+++ Records provided +++

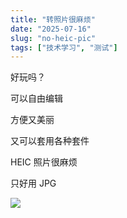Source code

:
 ```yaml
---
title: "转照片很麻烦"
date: "2025-07-16"
slug: "no-heic-pic"
tags: ["技术学习", "测试"]
---
```

好玩吗？


可以自由编辑


方便又美丽


又可以套用各种套件


HEIC 照片很麻烦


只好用 JPG


![](https://prod-files-secure.s3.us-west-2.amazonaws.com/112d0858-5090-4d34-a606-b75eb8d65fd2/39f37d4e-f5dd-41a3-b36f-d5a0ee472000/b3d17f5a-b229-44e9-b092-8cacbac287cd.png?X-Amz-Algorithm=AWS4-HMAC-SHA256&X-Amz-Content-Sha256=UNSIGNED-PAYLOAD&X-Amz-Credential=ASIAZI2LB466YZI4EW4W%2F20250724%2Fus-west-2%2Fs3%2Faws4_request&X-Amz-Date=20250724T153444Z&X-Amz-Expires=3600&X-Amz-Security-Token=IQoJb3JpZ2luX2VjEAcaCXVzLXdlc3QtMiJIMEYCIQD%2BBm4YqvwYZJKJ2UODEUCTufNejTNmo%2F%2FPTl2L6LuChQIhAOsVIz00QOHweJA4aYBF0FdYTVKzFz3mRHG%2FYwuSVcLVKv8DCDAQABoMNjM3NDIzMTgzODA1Igx3KJvL95e789pQzosq3AMu5dhwDMO1JZQA8Tpy%2FSBPGFsuSI2pVLqcdxmLXIoz0ZUhPQPqww8au1Fxe6290NRekVVbYgTMqewl%2B0BBMU9ziCHPzM0Hvfju32hxtYNytKP6mkcSag6JNn6v0hmxXUd3JLpW7tMIe7FCPsQYcx1VQceECb1BKbHC7JSy6yIB6q7lpSV5h2iTanhfV8AVJlDidsT1GtUURF6cdd%2FB%2BIu3q3UCsyOwF%2F6jhuNLiIvpQphqf6XVk%2FK8UPbV7x6CtFq2wXrP37MN5eq438BS9gnhMJYTEOTywiaO%2F355AcDGN8ZwT9tlIsktLbZvx%2Fm%2BMA2wz3rm%2Bi1Cn4ZNvNcuDw3cxfBsQxJVPPPATRosuj%2BOsucc2u6jwZOdCMn84AyOBmszug0bQjter4kazNxSqiM7HHQqvLRjQ11jr2CrihuXD%2BdkS6gmJUjmiF8X3c2T8Dvr40gQzE3v75UigBHVJo7TKXkZhDeoO6JlB%2Fpm63cBVswuOutHRAFhw81UwyLcBwhVMfnM29kxxCHqn5DcmzXsqF1wMv4tdsv8aTRpnfQ1JWbpsnTvgejwQdnTXTInzxhKedshOMqfdiZjbbHDwtt3yfxo3VwcagzAW0ggfqoiFa30%2BjSKmO6xV1vKFjDAlInEBjqkAe5Kpt6oOrYpQyrPVFMwMCb2U1rUW0Ul6Gm7Dr1j7rsZ3%2BAVGoz2Oc8t2Yo44V%2Blh36uGk4nURsVHYjcKuxoKlg22kDfq5AmUbwZW94JwG6Gq1NYfYTVFMqLnDt3LyEjPQZLWfBjAIaNP%2BWPmknPeTJBSpkuQVyvwKulIT%2FrKIhhMPVVSwZ2ZBwncHIbv1FhGvSYkuALxbCN1QpBrqKdsUwTzxxn&X-Amz-Signature=9b96ffc556e145417e4a86dc424ed0add1e028c70aebf887d226e9719accc785&X-Amz-SignedHeaders=host&x-amz-checksum-mode=ENABLED&x-id=GetObject)

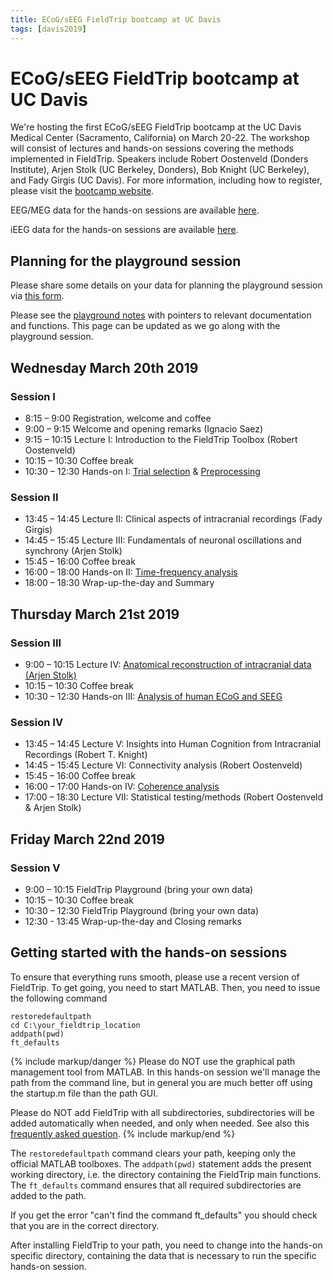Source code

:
 ```yaml
---
title: ECoG/sEEG FieldTrip bootcamp at UC Davis
tags: [davis2019]
---
```


# ECoG/sEEG FieldTrip bootcamp at UC Davis

We're hosting the first ECoG/sEEG FieldTrip bootcamp at the UC Davis
Medical Center (Sacramento, California) on March 20-22. The workshop
will consist of lectures and hands-on sessions covering the methods
implemented in FieldTrip. Speakers include Robert Oostenveld (Donders
Institute), Arjen Stolk (UC Berkeley, Donders), Bob Knight (UC Berkeley),
and Fady Girgis (UC Davis). For more information, including how to register, please
visit the [bootcamp website](https://saez.faculty.ucdavis.edu/fieldtrip-bootcamp/).

EEG/MEG data for the hands-on sessions are available [here](https://download.fieldtriptoolbox.org/workshop/davis2019/).

iEEG data for the hands-on sessions are available [here](https://doi.org/10.5281/zenodo.1201559).

## Planning for the playground session

Please share some details on your data for planning the playground session via [this form](https://goo.gl/forms/7OThPe2b6oWp00D63).

Please see the [playground notes](https://docs.google.com/document/d/1bvzi8gv1WUHME41Rw2e5vofUy7s0NNY5cEb-4Vm2nNE/edit?usp=sharing) with  pointers to relevant documentation and functions. This page can be updated as we go along with the playground session.

## Wednesday March 20th 2019

### Session I

- 8:15 – 9:00 Registration, welcome and coffee
- 9:00 – 9:15 Welcome and opening remarks (Ignacio Saez)
- 9:15 – 10:15 Lecture I: Introduction to the FieldTrip Toolbox (Robert Oostenveld)
- 10:15 – 10:30 Coffee break
- 10:30 – 12:30 Hands-on I: [Trial selection](/tutorial/preprocessing) & [Preprocessing](/tutorial/preprocessing_erp)

### Session II

- 13:45 – 14:45 Lecture II: Clinical aspects of intracranial recordings (Fady Girgis)
- 14:45 – 15:45 Lecture III: Fundamentals of neuronal oscillations and synchrony (Arjen Stolk)
- 15:45 – 16:00 Coffee break
- 16:00 – 18:00 Hands-on II: [Time-frequency analysis](/tutorial/timefrequencyanalysis)
- 18:00 – 18:30 Wrap-up-the-day and Summary

## Thursday March 21st 2019

### Session III

- 9:00 – 10:15 Lecture IV: [Anatomical reconstruction of intracranial data (Arjen Stolk)](https://youtu.be/NdIqUSPPAeM)
- 10:15 – 10:30 Coffee break
- 10:30 – 12:30 Hands-on III: [Analysis of human ECoG and SEEG](/tutorial/human_ecog)

### Session IV

- 13:45 – 14:45 Lecture V: Insights into Human Cognition from Intracranial Recordings (Robert T. Knight)
- 14:45 – 15:45 Lecture VI: Connectivity analysis (Robert Oostenveld)
- 15:45 – 16:00 Coffee break
- 16:00 – 17:00 Hands-on IV: [Coherence analysis](/tutorial/coherence)
- 17:00 – 18:30 Lecture VII: Statistical testing/methods (Robert Oostenveld & Arjen Stolk)

## Friday March 22nd 2019

### Session V

- 9:00 – 10:15 FieldTrip Playground (bring your own data)
- 10:15 – 10:30 Coffee break
- 10:30 – 12:30 FieldTrip Playground (bring your own data)
- 12:30 - 13:45 Wrap-up-the-day and Closing remarks

## Getting started with the hands-on sessions

To ensure that everything runs smooth, please use a recent version of FieldTrip. To get going, you need to start MATLAB. Then, you need to issue the following command

    restoredefaultpath
    cd C:\your_fieldtrip_location
    addpath(pwd)
    ft_defaults

{% include markup/danger %}
Please do NOT use the graphical path management tool from MATLAB. In this hands-on session we'll manage the path from the command line, but in general you are much better off using the startup.m file than the path GUI.

Please do NOT add FieldTrip with all subdirectories, subdirectories will be added automatically when needed, and only when needed. See also this [frequently asked question](/faq/installation).
{% include markup/end %}

The `restoredefaultpath` command clears your path, keeping only the official MATLAB toolboxes. The `addpath(pwd)` statement adds the present working directory, i.e. the directory containing the FieldTrip main functions. The `ft_defaults` command ensures that all required subdirectories are added to the path.

If you get the error "can't find the command ft_defaults" you should check that you are in the correct directory.

After installing FieldTrip to your path, you need to change into the hands-on specific directory, containing the data that is necessary to run the specific hands-on session.
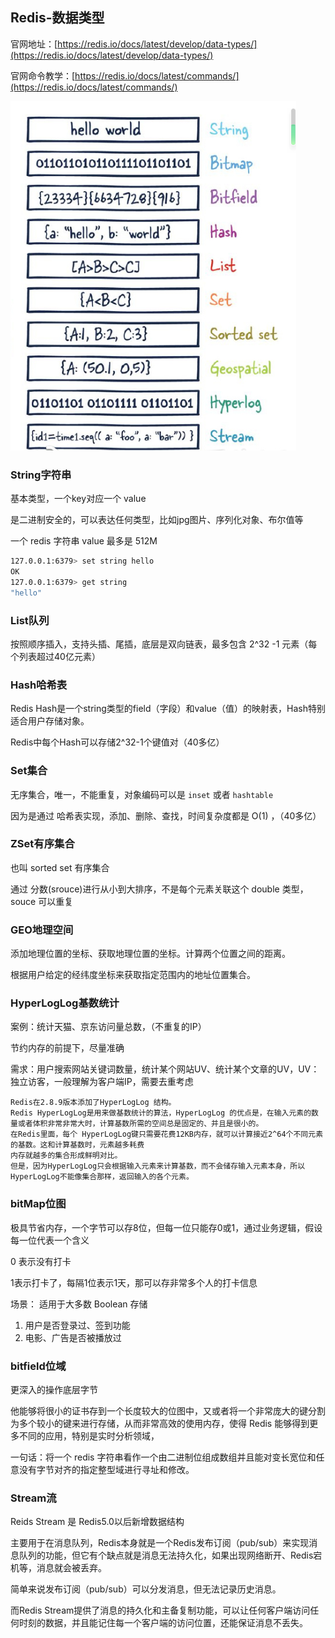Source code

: ## Redis-数据类型

官网地址：[https://redis.io/docs/latest/develop/data-types/](https://redis.io/docs/latest/develop/data-types/)

官网命令教学：[https://redis.io/docs/latest/commands/](https://redis.io/docs/latest/commands/)

![2.10大数据类型图示.png](images/1.3%E3%80%8110%E5%A4%A7%E6%95%B0%E6%8D%AE%E7%B1%BB%E5%9E%8B/2.10%E5%A4%A7%E6%95%B0%E6%8D%AE%E7%B1%BB%E5%9E%8B%E5%9B%BE%E7%A4%BA.png)

### String字符串

基本类型，一个key对应一个 value

是二进制安全的，可以表达任何类型，比如jpg图片、序列化对象、布尔值等

一个 redis 字符串 value 最多是 512M

```sh
127.0.0.1:6379> set string hello
OK
127.0.0.1:6379> get string
"hello"
```



### List队列

按照顺序插入，支持头插、尾插，底层是双向链表，最多包含 2^32 -1 元素（每个列表超过40亿元素）



### Hash哈希表

Redis Hash是一个string类型的field（字段）和value（值）的映射表，Hash特别适合用户存储对象。

Redis中每个Hash可以存储2^32-1个键值对（40多亿）



### Set集合

无序集合，唯一，不能重复，对象编码可以是 `inset` 或者 `hashtable`

因为是通过 哈希表实现，添加、删除、查找，时间复杂度都是 O(1) ，（40多亿）



### ZSet有序集合

也叫 sorted set 有序集合

通过 分数(srouce)进行从小到大排序，不是每个元素关联这个 double 类型，souce 可以重复



### GEO地理空间

添加地理位置的坐标、获取地理位置的坐标。计算两个位置之间的距离。

根据用户给定的经纬度坐标来获取指定范围内的地址位置集合。



### HyperLogLog基数统计

案例：统计天猫、京东访问量总数，（不重复的IP）

节约内存的前提下，尽量准确

需求：用户搜索网站关键词数量，统计某个网站UV、统计某个文章的UV，UV：独立访客，一般理解为客户端IP，需要去重考虑

```
Redis在2.8.9版本添加了HyperLogLog 结构。
Redis HyperLogLog是用来做基数统计的算法，HyperLogLog 的优点是，在输入元素的数量或者体积非常非常大时，计算基数所需的空间总是固定的、并且是很小的。
在Redis里面，每个 HyperLogLog键只需要花费12KB内存，就可以计算接近2^64个不同元素的基数。这和计算基数时，元素越多耗费
内存就越多的集合形成鲜明对比。
但是，因为HyperLogLog只会根据输入元素来计算基数，而不会储存输入元素本身，所以HyperLogLog不能像集合那样，返回输入的各个元素。
```



### bitMap位图

极具节省内存，一个字节可以存8位，但每一位只能存0或1，通过业务逻辑，假设每一位代表一个含义

0 表示没有打卡

1表示打卡了，每隔1位表示1天，那可以存非常多个人的打卡信息

场景： 适用于大多数 Boolean 存储
1. 用户是否登录过、签到功能
2. 电影、广告是否被播放过




### bitfield位域

更深入的操作底层字节

他能够将很小的证书存到一个长度较大的位图中，又或者将一个非常庞大的键分割为多个较小的键来进行存储，从而非常高效的使用内存，使得 Redis 能够得到更多不同的应用，特别是实时分析领域，

一句话：将一个 redis 字符串看作一个由二进制位组成数组并且能对变长宽位和任意没有字节对齐的指定整型域进行寻址和修改。


### Stream流

Reids Stream 是 Redis5.0以后新增数据结构

主要用于在消息队列，Redis本身就是一个Redis发布订阅（pub/sub）来实现消息队列的功能，但它有个缺点就是消息无法持久化，如果出现网络断开、Redis宕机等，消息就会被丢弃。

简单来说发布订阅（pub/sub）可以分发消息，但无法记录历史消息。

而Redis Stream提供了消息的持久化和主备复制功能，可以让任何客户端访问任何时刻的数据，并且能记住每一个客户端的访问位置，还能保证消息不丢失。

+++

Your instructions:
Set down, exactly as they appear above, all lines from the one that has "### Session III" down to the one that has "If you get the", including those two and no others.

Answer to the problem:
### Session III

- 9:00 – 10:15 Lecture IV: [Anatomical reconstruction of intracranial data (Arjen Stolk)](https://youtu.be/NdIqUSPPAeM)
- 10:15 – 10:30 Coffee break
- 10:30 – 12:30 Hands-on III: [Analysis of human ECoG and SEEG](/tutorial/human_ecog)

### Session IV

- 13:45 – 14:45 Lecture V: Insights into Human Cognition from Intracranial Recordings (Robert T. Knight)
- 14:45 – 15:45 Lecture VI: Connectivity analysis (Robert Oostenveld)
- 15:45 – 16:00 Coffee break
- 16:00 – 17:00 Hands-on IV: [Coherence analysis](/tutorial/coherence)
- 17:00 – 18:30 Lecture VII: Statistical testing/methods (Robert Oostenveld & Arjen Stolk)

## Friday March 22nd 2019

### Session V

- 9:00 – 10:15 FieldTrip Playground (bring your own data)
- 10:15 – 10:30 Coffee break
- 10:30 – 12:30 FieldTrip Playground (bring your own data)
- 12:30 - 13:45 Wrap-up-the-day and Closing remarks

## Getting started with the hands-on sessions

To ensure that everything runs smooth, please use a recent version of FieldTrip. To get going, you need to start MATLAB. Then, you need to issue the following command

    restoredefaultpath
    cd C:\your_fieldtrip_location
    addpath(pwd)
    ft_defaults

{% include markup/danger %}
Please do NOT use the graphical path management tool from MATLAB. In this hands-on session we'll manage the path from the command line, but in general you are much better off using the startup.m file than the path GUI.

Please do NOT add FieldTrip with all subdirectories, subdirectories will be added automatically when needed, and only when needed. See also this [frequently asked question](/faq/installation).
{% include markup/end %}

The `restoredefaultpath` command clears your path, keeping only the official MATLAB toolboxes. The `addpath(pwd)` statement adds the present working directory, i.e. the directory containing the FieldTrip main functions. The `ft_defaults` command ensures that all required subdirectories are added to the path.

If you get the error "can't find the command ft_defaults" you should check that you are in the correct directory.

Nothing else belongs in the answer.